MATERIALS PROVIDED Block Start
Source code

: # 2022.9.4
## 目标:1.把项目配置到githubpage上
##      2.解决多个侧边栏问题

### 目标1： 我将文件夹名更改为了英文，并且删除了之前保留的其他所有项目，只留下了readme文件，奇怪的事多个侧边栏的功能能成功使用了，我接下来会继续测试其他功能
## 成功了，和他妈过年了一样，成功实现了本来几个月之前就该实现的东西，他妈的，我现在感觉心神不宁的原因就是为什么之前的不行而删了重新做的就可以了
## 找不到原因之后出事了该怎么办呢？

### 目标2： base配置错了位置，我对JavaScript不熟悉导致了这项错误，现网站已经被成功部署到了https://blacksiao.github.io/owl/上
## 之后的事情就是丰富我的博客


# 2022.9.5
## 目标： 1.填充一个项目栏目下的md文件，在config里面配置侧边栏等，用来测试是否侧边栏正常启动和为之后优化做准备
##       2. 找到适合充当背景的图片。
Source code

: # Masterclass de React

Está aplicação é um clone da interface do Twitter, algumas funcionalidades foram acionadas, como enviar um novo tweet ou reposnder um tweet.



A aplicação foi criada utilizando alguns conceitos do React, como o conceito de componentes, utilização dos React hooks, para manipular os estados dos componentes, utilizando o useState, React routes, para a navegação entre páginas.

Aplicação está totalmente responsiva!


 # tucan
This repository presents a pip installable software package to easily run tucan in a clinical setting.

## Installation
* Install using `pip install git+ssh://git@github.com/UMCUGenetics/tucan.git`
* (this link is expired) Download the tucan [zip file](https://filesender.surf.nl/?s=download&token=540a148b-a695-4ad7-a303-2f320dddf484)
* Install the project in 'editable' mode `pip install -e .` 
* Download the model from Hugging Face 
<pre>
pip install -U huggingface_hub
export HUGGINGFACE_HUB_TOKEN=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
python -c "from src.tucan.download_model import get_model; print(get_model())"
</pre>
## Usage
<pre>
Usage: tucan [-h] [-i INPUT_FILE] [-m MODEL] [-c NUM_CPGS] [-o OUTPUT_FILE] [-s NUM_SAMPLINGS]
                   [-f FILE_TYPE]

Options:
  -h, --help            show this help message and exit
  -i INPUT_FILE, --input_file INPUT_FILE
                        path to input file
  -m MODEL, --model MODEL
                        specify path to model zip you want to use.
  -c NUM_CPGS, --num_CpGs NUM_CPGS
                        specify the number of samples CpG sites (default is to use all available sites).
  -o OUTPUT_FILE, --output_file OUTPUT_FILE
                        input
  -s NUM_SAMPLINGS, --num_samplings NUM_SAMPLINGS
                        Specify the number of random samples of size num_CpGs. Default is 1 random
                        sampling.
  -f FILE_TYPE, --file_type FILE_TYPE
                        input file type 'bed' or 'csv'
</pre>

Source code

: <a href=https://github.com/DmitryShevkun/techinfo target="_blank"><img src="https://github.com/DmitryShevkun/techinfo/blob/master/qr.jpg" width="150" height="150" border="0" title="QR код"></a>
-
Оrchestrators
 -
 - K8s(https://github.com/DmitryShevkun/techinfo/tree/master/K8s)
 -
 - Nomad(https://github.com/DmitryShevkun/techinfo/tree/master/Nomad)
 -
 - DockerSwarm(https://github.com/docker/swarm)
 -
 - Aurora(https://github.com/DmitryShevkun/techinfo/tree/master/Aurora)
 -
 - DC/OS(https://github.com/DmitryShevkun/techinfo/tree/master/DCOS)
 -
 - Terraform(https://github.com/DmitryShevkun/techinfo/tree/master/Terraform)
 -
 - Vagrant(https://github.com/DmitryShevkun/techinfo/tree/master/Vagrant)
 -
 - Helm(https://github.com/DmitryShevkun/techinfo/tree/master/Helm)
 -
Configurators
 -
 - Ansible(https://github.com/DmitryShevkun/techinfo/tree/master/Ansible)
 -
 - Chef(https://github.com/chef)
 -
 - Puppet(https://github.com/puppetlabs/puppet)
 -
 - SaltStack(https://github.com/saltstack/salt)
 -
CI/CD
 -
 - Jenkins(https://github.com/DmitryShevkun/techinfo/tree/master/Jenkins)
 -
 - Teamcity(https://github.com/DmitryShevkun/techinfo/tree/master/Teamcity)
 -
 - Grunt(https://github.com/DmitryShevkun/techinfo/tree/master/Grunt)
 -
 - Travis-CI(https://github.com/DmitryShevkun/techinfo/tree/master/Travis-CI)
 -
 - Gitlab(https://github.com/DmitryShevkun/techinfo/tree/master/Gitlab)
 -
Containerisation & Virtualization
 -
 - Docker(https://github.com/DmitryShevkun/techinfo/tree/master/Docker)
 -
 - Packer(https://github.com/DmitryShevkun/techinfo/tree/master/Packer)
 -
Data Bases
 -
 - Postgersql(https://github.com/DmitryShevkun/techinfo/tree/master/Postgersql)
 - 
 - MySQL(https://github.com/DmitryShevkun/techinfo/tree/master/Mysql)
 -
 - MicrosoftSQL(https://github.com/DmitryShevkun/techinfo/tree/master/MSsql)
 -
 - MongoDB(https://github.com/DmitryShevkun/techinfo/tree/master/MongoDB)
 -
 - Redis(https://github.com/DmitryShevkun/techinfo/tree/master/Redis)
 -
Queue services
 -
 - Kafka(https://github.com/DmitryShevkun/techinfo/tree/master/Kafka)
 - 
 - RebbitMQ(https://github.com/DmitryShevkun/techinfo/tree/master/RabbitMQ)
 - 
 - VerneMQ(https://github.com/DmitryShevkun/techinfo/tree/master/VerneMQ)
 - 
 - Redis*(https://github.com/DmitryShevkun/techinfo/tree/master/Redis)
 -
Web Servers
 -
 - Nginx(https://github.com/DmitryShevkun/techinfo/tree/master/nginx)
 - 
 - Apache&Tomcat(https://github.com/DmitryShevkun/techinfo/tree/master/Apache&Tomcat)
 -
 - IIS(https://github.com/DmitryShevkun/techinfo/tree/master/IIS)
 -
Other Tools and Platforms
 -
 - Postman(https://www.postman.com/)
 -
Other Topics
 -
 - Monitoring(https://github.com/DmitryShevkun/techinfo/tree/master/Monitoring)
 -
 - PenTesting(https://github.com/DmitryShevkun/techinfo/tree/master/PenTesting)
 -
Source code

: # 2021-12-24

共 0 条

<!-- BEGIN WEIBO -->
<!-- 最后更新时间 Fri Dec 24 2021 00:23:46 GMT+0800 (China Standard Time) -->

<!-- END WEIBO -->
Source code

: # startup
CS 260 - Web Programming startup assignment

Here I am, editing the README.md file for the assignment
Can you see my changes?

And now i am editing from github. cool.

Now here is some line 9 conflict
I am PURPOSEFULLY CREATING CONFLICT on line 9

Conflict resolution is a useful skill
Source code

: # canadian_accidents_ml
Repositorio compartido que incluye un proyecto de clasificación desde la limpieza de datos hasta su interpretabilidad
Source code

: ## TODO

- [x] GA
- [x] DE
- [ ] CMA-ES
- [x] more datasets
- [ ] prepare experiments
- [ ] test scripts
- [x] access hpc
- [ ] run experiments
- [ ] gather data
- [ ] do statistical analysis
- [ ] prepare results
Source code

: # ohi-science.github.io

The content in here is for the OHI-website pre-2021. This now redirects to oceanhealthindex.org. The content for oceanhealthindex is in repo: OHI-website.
MATERIALS PROVIDED Block End
MATERIALS PROVIDED Block Start
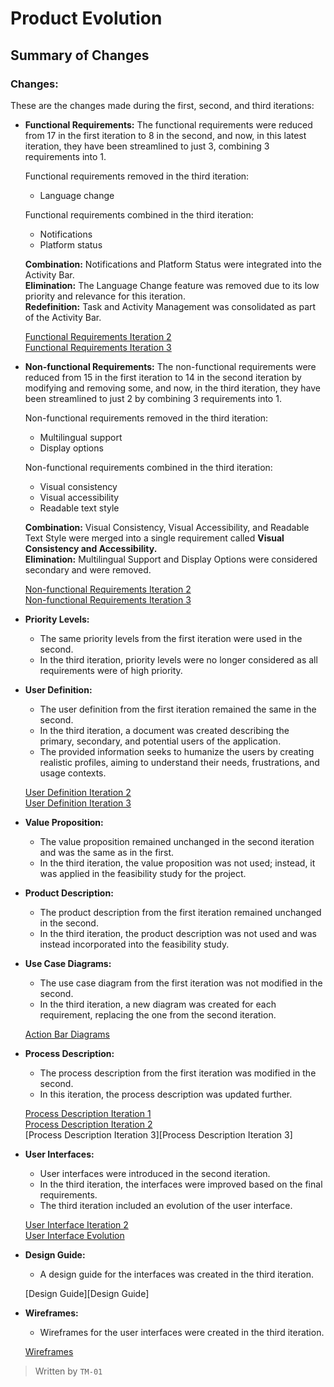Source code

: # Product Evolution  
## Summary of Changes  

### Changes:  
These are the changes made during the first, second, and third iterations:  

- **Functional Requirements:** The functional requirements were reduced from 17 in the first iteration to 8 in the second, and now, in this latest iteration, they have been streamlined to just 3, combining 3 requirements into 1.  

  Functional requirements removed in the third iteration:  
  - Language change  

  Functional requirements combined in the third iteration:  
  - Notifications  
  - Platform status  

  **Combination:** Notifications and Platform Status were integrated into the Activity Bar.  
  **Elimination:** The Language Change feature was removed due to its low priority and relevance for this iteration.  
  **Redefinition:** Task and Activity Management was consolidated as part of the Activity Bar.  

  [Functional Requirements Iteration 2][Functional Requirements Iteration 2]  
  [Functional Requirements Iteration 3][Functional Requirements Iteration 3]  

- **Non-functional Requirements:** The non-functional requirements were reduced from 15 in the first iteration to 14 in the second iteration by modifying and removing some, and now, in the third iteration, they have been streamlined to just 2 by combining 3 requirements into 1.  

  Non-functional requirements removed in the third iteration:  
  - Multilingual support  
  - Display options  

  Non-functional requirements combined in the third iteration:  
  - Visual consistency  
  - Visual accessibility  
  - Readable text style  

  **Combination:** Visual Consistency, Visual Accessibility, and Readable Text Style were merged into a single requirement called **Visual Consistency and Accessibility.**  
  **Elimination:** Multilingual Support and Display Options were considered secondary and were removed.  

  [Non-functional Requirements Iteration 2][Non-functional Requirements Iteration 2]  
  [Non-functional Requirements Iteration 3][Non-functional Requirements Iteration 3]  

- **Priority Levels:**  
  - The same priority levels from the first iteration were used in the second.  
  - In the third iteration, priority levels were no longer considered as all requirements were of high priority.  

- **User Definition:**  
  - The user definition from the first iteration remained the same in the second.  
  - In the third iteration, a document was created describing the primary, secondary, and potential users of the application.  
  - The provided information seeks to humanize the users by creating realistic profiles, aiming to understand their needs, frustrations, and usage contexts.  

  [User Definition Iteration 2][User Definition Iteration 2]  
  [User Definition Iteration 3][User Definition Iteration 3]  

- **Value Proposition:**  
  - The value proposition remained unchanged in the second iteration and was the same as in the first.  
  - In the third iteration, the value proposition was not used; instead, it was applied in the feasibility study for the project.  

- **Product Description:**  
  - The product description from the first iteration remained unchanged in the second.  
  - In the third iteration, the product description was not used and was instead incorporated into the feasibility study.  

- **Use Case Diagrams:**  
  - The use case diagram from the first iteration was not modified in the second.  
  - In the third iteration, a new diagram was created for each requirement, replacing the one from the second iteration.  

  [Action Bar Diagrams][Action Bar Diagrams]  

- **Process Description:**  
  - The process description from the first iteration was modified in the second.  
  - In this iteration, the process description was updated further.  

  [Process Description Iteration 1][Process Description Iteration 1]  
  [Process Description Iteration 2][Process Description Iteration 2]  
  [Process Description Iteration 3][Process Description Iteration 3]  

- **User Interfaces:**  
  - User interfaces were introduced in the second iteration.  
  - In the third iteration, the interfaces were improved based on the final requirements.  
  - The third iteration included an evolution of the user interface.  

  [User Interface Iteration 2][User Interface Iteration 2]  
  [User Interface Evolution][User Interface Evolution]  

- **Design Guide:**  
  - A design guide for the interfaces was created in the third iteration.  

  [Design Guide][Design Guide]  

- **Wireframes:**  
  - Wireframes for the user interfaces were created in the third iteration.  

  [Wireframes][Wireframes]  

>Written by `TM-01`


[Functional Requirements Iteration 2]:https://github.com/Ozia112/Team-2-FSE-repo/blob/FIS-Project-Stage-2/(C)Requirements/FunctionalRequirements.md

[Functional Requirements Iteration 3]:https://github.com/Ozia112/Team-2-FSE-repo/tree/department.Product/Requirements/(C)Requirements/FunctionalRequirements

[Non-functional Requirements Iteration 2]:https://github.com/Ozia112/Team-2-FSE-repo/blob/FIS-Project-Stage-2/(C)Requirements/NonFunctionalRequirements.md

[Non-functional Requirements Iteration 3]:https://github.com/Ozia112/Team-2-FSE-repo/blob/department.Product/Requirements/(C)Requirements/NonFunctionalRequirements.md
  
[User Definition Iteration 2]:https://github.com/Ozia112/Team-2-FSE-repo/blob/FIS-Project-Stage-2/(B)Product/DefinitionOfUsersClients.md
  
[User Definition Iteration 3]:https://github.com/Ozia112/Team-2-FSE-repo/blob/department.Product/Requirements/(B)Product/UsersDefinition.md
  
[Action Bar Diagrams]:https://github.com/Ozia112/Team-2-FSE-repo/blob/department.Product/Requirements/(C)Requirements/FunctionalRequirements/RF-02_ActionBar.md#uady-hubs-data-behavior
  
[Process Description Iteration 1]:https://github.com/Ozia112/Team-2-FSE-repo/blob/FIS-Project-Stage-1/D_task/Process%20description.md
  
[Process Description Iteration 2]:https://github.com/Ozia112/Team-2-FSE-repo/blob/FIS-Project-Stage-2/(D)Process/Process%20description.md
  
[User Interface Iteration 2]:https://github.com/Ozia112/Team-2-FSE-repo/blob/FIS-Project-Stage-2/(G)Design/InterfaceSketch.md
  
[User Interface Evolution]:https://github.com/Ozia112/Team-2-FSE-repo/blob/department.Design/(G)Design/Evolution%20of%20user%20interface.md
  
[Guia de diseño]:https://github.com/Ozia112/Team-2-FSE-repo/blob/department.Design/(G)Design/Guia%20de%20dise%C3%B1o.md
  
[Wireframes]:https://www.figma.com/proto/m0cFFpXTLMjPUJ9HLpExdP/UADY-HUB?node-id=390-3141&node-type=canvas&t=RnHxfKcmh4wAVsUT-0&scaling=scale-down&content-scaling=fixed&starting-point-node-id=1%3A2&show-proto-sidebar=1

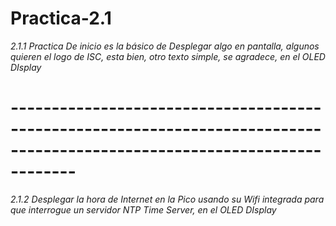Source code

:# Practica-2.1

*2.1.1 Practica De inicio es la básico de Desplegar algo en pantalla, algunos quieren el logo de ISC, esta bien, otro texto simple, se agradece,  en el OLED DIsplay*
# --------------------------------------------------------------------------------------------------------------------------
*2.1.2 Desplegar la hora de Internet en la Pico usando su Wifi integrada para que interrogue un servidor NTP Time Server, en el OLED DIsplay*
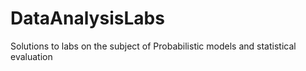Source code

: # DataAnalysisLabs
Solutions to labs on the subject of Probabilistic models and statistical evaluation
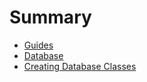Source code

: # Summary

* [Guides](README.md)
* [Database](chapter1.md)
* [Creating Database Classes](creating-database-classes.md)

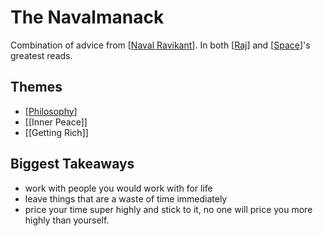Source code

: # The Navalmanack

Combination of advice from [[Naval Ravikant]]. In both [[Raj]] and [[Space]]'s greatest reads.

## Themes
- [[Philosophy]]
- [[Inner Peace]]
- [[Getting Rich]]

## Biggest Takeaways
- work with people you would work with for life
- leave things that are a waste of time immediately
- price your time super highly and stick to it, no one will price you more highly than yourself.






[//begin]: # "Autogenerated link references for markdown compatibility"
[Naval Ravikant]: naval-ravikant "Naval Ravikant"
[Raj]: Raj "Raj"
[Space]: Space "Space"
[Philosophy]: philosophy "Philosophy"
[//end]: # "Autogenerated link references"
MATERIALS PROVIDED Block End
MATERIALS PROVIDED Block Start
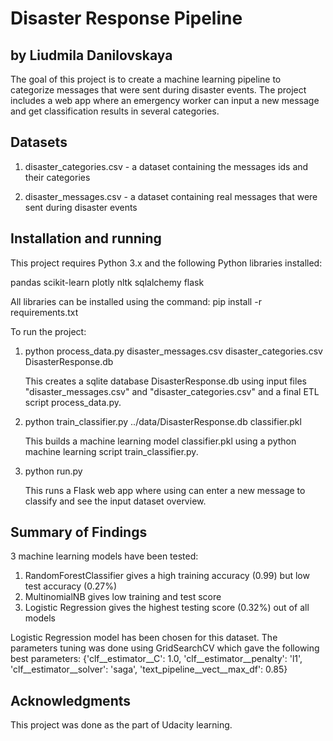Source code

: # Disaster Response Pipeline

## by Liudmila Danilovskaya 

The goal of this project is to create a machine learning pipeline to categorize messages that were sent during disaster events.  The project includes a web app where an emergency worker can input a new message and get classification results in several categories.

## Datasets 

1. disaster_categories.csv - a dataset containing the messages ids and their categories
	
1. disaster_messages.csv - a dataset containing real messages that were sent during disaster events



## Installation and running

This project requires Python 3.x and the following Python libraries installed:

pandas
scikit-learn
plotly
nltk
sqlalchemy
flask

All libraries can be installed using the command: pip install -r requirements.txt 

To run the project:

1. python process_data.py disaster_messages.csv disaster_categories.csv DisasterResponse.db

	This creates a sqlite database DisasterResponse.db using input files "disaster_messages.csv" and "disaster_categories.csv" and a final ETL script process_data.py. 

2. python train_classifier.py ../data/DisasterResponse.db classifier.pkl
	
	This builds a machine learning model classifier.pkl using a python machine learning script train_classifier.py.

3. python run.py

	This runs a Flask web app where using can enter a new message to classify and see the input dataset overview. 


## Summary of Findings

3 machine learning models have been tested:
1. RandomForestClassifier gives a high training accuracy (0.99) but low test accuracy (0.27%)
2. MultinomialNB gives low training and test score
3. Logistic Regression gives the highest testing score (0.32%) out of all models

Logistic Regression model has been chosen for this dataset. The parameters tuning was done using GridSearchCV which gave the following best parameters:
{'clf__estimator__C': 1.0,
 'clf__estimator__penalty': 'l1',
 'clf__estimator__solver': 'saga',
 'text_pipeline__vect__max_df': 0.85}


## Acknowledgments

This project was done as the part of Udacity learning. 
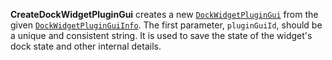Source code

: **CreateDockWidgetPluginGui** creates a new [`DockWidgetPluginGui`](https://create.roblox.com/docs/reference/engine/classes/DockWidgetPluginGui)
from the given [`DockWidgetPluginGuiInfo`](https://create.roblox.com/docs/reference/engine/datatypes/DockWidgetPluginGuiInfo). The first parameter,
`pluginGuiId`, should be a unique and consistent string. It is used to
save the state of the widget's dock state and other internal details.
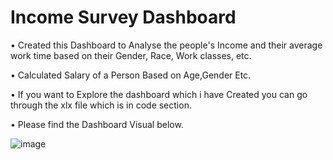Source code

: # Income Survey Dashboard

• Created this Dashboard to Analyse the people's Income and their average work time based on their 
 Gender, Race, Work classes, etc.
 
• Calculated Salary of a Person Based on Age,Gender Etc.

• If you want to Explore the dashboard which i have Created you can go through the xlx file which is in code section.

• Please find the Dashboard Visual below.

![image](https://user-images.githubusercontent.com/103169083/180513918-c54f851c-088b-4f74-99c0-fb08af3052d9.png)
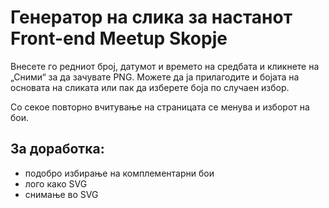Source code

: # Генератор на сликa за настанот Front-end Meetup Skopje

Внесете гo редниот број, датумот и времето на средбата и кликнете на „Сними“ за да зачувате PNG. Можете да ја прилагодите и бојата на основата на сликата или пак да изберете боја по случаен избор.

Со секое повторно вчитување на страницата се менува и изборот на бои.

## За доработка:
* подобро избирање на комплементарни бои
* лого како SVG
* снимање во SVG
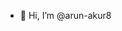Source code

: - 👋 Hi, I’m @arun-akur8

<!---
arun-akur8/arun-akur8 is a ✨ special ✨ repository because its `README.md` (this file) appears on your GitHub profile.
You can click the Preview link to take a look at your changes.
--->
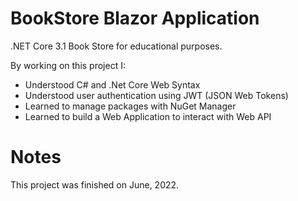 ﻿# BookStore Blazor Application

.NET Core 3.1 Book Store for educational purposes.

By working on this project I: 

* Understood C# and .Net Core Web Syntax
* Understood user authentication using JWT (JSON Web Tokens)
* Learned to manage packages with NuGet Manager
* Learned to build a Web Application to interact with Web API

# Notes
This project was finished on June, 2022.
MATERIALS PROVIDED Block End
PROBLEM DETAILS> The response consists of the lines above that contain "Understood".

SOLUTION TO THE EXERCISE>
* Understood C# and .Net Core Web Syntax
* Understood user authentication using JWT (JSON Web Tokens)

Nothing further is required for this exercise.